§ **WHAT YOU HAVE TO DO**: The expected output is each line below containing "displayed", copied in full.

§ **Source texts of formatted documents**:
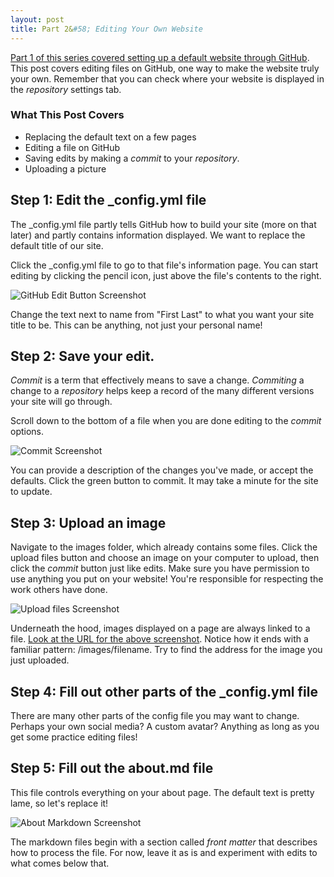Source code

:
 ```yaml
---
layout: post
title: Part 2&#58; Editing Your Own Website
---
```


[Part 1 of this series covered setting up a default website through GitHub]({{site.baseurl}}/tutorial-part-1/). This post covers editing files on GitHub, one way to make the website truly your own. Remember that you can check where your website is displayed in the *repository* settings tab.

### What This Post Covers

* Replacing the default text on a few pages
* Editing a file on GitHub
* Saving edits by making a *commit* to your *repository*.
* Uploading a picture

## Step 1: Edit the _config.yml file

The _config.yml file partly tells GitHub how to build your site (more on that later) and partly contains information displayed. We want to replace the default title of our site.

Click the _config.yml file to go to that file's information page. You can start editing by clicking the pencil icon, just above the file's contents to the right.

![GitHub Edit Button Screenshot]({{site.baseurl}}/images/2018-06-18-github-edit-button.png "GitHub Edit Button Screenshot")

Change the text next to name from "First Last" to what you want your site title to be. This can be anything, not just your personal name!

## Step 2: Save your edit.

*Commit* is a term that effectively means to save a change. *Commiting* a change to a *repository* helps keep a record of the many different versions your site will go through.

Scroll down to the bottom of a file when you are done editing to the *commit* options.

![Commit Screenshot]({{site.baseurl}}/images/2018-06-18-commit-screenshot.png "GitHub Commit Screenshot")

You can provide a description of the changes you've made, or accept the defaults. Click the green button to commit. It may take a minute for the site to update.

## Step 3: Upload an image

Navigate to the images folder, which already contains some files. Click the upload files button and choose an image on your computer to upload, then click the *commit* button just like edits. Make sure you have permission to use anything you put on your website! You're responsible for respecting the work others have done.

![Upload files Screenshot]({{site.baseurl}}/images/2018-06-18-upload-image.png "GitHub Upload Screenshot")

Underneath the hood, images displayed on a page are always linked to a file. [Look at the URL for the above screenshot]({{site.baseurl}}/images/2018-06-18-upload-image.png). Notice how it ends with a familiar pattern: /images/filename. Try to find the address for the image you just uploaded.

## Step 4: Fill out other parts of the _config.yml file

There are many other parts of the config file you may want to change. Perhaps your own social media? A custom avatar? Anything as long as you get some practice editing files!

## Step 5: Fill out the about.md file

This file controls everything on your about page. The default text is pretty lame, so let's replace it!

![About Markdown Screenshot]({{site.baseurl}}/images/2018-06-18-about-markdown-screenshot.png "About Markdown Screenshot")

The markdown files begin with a section called *front matter* that describes how to process the file. For now, leave it as is and experiment with edits to what comes below that.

§ **ANSWER FOR THIS EXERCISE**:
[Part 1 of this series covered setting up a default website through GitHub]({{site.baseurl}}/tutorial-part-1/). This post covers editing files on GitHub, one way to make the website truly your own. Remember that you can check where your website is displayed in the *repository* settings tab.
The _config.yml file partly tells GitHub how to build your site (more on that later) and partly contains information displayed. We want to replace the default title of our site.
Underneath the hood, images displayed on a page are always linked to a file. [Look at the URL for the above screenshot]({{site.baseurl}}/images/2018-06-18-upload-image.png). Notice how it ends with a familiar pattern: /images/filename. Try to find the address for the image you just uploaded.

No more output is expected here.